When a buyer sits down with their broker and crafts a purchase agreement to be presented to a seller, they are essentially saying to the seller, “here are the terms we are offering AND here are the rules we agree to play by.”  I am specifically referring to certain addendums that Realtors® routinely include as part of a purchase and sale agreement, such as the Financing Addendum.  It is especially disheartening when a buyer is surprised or even offended when the seller adheres to the rules the buyer established.  Let me explain.

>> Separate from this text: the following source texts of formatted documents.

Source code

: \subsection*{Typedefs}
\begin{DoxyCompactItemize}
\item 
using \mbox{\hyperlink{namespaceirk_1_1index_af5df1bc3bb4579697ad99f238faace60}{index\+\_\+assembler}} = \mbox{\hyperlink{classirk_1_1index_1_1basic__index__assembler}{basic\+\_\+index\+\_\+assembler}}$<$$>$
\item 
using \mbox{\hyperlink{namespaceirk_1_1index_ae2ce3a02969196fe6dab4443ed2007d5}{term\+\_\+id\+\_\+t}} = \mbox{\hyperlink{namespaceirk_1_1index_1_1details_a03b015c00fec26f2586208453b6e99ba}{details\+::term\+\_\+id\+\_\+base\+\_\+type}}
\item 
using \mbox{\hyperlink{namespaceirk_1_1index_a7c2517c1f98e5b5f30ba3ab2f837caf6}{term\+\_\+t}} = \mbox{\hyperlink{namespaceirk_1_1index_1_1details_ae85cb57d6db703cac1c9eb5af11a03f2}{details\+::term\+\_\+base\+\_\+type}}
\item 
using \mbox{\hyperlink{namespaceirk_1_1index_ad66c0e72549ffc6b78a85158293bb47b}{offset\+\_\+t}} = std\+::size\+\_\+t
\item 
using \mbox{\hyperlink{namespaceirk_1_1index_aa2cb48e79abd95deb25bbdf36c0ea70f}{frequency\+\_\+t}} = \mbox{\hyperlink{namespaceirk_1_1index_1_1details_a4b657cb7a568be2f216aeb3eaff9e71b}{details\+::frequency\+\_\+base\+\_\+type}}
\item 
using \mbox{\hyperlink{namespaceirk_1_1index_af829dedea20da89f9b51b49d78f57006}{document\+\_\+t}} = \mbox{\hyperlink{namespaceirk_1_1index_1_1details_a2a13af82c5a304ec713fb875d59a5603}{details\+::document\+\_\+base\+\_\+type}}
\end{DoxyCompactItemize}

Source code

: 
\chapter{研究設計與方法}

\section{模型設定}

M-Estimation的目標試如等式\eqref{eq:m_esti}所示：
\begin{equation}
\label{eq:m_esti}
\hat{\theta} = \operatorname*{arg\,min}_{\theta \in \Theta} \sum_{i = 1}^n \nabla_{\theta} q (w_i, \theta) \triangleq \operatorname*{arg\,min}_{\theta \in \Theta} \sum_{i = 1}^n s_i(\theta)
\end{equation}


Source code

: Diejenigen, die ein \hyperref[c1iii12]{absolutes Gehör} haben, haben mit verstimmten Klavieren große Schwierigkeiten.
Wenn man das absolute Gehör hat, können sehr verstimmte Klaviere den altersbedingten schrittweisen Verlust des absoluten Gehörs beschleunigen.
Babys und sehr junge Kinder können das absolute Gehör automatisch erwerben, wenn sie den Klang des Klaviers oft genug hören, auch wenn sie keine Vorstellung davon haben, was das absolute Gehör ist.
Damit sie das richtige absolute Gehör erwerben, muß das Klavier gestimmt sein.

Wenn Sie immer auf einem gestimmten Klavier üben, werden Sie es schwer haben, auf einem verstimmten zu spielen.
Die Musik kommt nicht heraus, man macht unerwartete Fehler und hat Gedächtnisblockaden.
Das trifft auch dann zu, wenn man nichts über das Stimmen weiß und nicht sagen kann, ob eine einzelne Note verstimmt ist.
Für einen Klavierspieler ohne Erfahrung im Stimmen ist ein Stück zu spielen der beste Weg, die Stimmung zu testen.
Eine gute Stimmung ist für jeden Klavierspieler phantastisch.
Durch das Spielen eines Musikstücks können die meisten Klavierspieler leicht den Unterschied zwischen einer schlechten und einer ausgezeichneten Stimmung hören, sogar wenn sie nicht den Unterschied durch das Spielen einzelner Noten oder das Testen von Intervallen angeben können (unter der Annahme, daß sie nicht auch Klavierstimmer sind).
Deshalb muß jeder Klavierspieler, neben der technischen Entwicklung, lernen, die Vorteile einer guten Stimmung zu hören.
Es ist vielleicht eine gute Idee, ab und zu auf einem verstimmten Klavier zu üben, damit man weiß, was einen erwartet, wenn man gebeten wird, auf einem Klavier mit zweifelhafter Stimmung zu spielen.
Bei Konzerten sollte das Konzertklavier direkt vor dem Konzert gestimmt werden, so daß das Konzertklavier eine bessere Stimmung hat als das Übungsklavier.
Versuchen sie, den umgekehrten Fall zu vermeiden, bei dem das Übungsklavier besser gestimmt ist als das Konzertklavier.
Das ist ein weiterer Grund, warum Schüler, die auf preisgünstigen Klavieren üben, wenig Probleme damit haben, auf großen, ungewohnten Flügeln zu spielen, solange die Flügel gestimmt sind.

     In the state-wide Financing Addendum, the buyer is essentially saying, ”I can’t make this purchase unless I go to the bank and get a loan. You agree to give my earnest money back if I can’t get financing.  But here are the rules we’ll play by;  I will apply for a certain type of loan and agree to put a certain amount of money down.  I will make application for that loan within 5 days of agreement and will not change the lender or type of loan without written permission from the seller.  If I do, this contingency is waived and I forfeit my earnest money if I cannot close.  Furthermore, in 10 days from agreement, the listing broker may request loan information which I agree to provide within 3 days from that written request.  If I fail to provide that information in 3 days, the seller may give me the Right to Terminate Notice immediately.  Otherwise, within 30 days from acceptance (or other amount of days) you may automatically deliver to me the Right to Terminate Notice.”

     Many buyer brokers become upset when a listing broker actually delivers the Right To Terminate Notice, as if the seller was acting meanly.  This reaction is puzzling to me since the buyer is the one who initiated the rules they would both play by.   I guess they never read or understood what they were having the buyer sign.  What it means in a nutshell is that the buyer must then remove their financing contingency OR take the risk that the seller MAY exercise the right to terminate at anytime up to the closing date. 

     When the buyer removes their financing contingency, the seller cannot terminate the deal, but the buyer’s earnest money is no longer protected by the financing contingency.  Now they have skin in the game like they arranged when they signed the agreement!